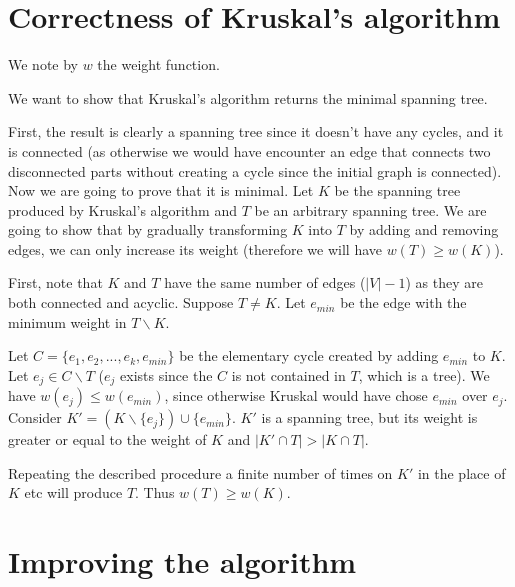 \documentclass{article}
\begin{document}
\section{Correctness of Kruskal's algorithm}

We note by $w$ the weight function.

We want to show that Kruskal's algorithm returns the minimal spanning tree.

First, the result is clearly a spanning tree since it doesn't have any cycles, and it is connected (as otherwise we would have encounter an edge that connects two disconnected parts without creating a cycle since the initial graph is connected). Now we are going to prove that it is minimal. 
Let $K$ be the spanning tree produced by Kruskal's algorithm and $T$ be an arbitrary spanning tree. 
We are going to show that by gradually transforming $K$ into $T$ by adding and removing edges, we can only increase its weight (therefore we will have $w(T)\geq w(K)$).

First, note that $K$ and $T$ have the same number of edges ($|V|-1$) as they are both connected and acyclic. Suppose $T\neq K$. Let $e_{min}$ be the edge with the minimum weight in $T\backslash K$. 

Let $C = \{e_1,e_2,...,e_k,e_{min}\}$ be the elementary cycle created by adding $e_{min}$ to $K$. Let $e_j \in C \backslash T$ ($e_j$ exists since the $C$ is not contained in $T$, which is a tree). We have $w(e_j)\leq w(e_{min})$, since otherwise Kruskal would have chose $e_{min}$ over $e_j$. Consider $K' = (K\backslash \{e_j\})\cup\{e_{min}\}$. $K'$ is a spanning tree, but its weight is greater or equal to the weight of $K$ and $|K'\cap T| > |K \cap T|$. 

Repeating the described procedure a finite number of times on $K'$ in the place of $K$ etc will produce $T$. Thus $w(T)\geq w(K)$.

\section{Improving the algorithm}
\end{document}
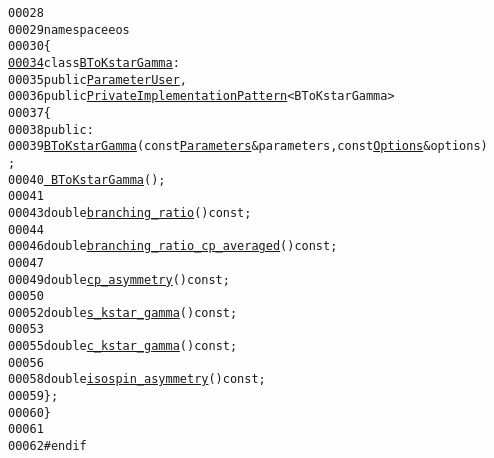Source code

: \begin{footnotesize}
\begin{alltt}
00028 
00029 \textcolor{keyword}{namespace }eos
00030 \{
\hypertarget{exclusive-b-to-s-gamma_8hh_source_l00034}{}\hyperlink{classeos_1_1BToKstarGamma}{00034}     \textcolor{keyword}{class }\hyperlink{classeos_1_1BToKstarGamma}{BToKstarGamma} :
00035         \textcolor{keyword}{public} \hyperlink{classeos_1_1ParameterUser}{ParameterUser},
00036         \textcolor{keyword}{public} \hyperlink{classeos_1_1PrivateImplementationPattern}{PrivateImplementationPattern}<BToKstarGamma>
00037     \{
00038         \textcolor{keyword}{public}:
00039             \hyperlink{classeos_1_1BToKstarGamma_a8d9742896eb27084656a59b2a9ba4b3f}{BToKstarGamma}(\textcolor{keyword}{const} \hyperlink{classeos_1_1Parameters}{Parameters} & parameters, \textcolor{keyword}{const} \hyperlink{classeos_1_1Options}{Options} & options)
      ;
00040             \hyperlink{classeos_1_1BToKstarGamma_a9cb5e53e2bd12d0f3b87f02d0b780207}{~BToKstarGamma}();
00041 
00043             \textcolor{keywordtype}{double} \hyperlink{classeos_1_1BToKstarGamma_aeabd4759d56e4a1e6cd3f3df4b81fd1b}{branching_ratio}() \textcolor{keyword}{const};
00044 
00046             \textcolor{keywordtype}{double} \hyperlink{classeos_1_1BToKstarGamma_afc81c1b072b85980b3dea32b42f692fa}{branching_ratio_cp_averaged}() \textcolor{keyword}{const};
00047 
00049             \textcolor{keywordtype}{double} \hyperlink{classeos_1_1BToKstarGamma_aed1636a3d770081887c82800025bbda6}{cp_asymmetry}() \textcolor{keyword}{const};
00050 
00052             \textcolor{keywordtype}{double} \hyperlink{classeos_1_1BToKstarGamma_a36d453a167641d6f00c62d340fc4e81e}{s_kstar_gamma}() \textcolor{keyword}{const};
00053 
00055             \textcolor{keywordtype}{double} \hyperlink{classeos_1_1BToKstarGamma_a8b067c36cdcee5e3e48a261a9bb05895}{c_kstar_gamma}() \textcolor{keyword}{const};
00056 
00058             \textcolor{keywordtype}{double} \hyperlink{classeos_1_1BToKstarGamma_a85935a411404e5dd0b882b03dd000260}{isospin_asymmetry}() \textcolor{keyword}{const};
00059     \};
00060 \}
00061 
00062 \textcolor{preprocessor}{#endif}
\end{alltt}\end{footnotesize}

________________________________________

Check each line of the records for the word "const" and extract those that contain it.

▸ Answer box
00039             \hyperlink{classeos_1_1BToKstarGamma_a8d9742896eb27084656a59b2a9ba4b3f}{BToKstarGamma}(\textcolor{keyword}{const} \hyperlink{classeos_1_1Parameters}{Parameters} & parameters, \textcolor{keyword}{const} \hyperlink{classeos_1_1Options}{Options} & options)
00043             \textcolor{keywordtype}{double} \hyperlink{classeos_1_1BToKstarGamma_aeabd4759d56e4a1e6cd3f3df4b81fd1b}{branching_ratio}() \textcolor{keyword}{const};
00046             \textcolor{keywordtype}{double} \hyperlink{classeos_1_1BToKstarGamma_afc81c1b072b85980b3dea32b42f692fa}{branching_ratio_cp_averaged}() \textcolor{keyword}{const};
00049             \textcolor{keywordtype}{double} \hyperlink{classeos_1_1BToKstarGamma_aed1636a3d770081887c82800025bbda6}{cp_asymmetry}() \textcolor{keyword}{const};
00052             \textcolor{keywordtype}{double} \hyperlink{classeos_1_1BToKstarGamma_a36d453a167641d6f00c62d340fc4e81e}{s_kstar_gamma}() \textcolor{keyword}{const};
00055             \textcolor{keywordtype}{double} \hyperlink{classeos_1_1BToKstarGamma_a8b067c36cdcee5e3e48a261a9bb05895}{c_kstar_gamma}() \textcolor{keyword}{const};
00058             \textcolor{keywordtype}{double} \hyperlink{classeos_1_1BToKstarGamma_a85935a411404e5dd0b882b03dd000260}{isospin_asymmetry}() \textcolor{keyword}{const};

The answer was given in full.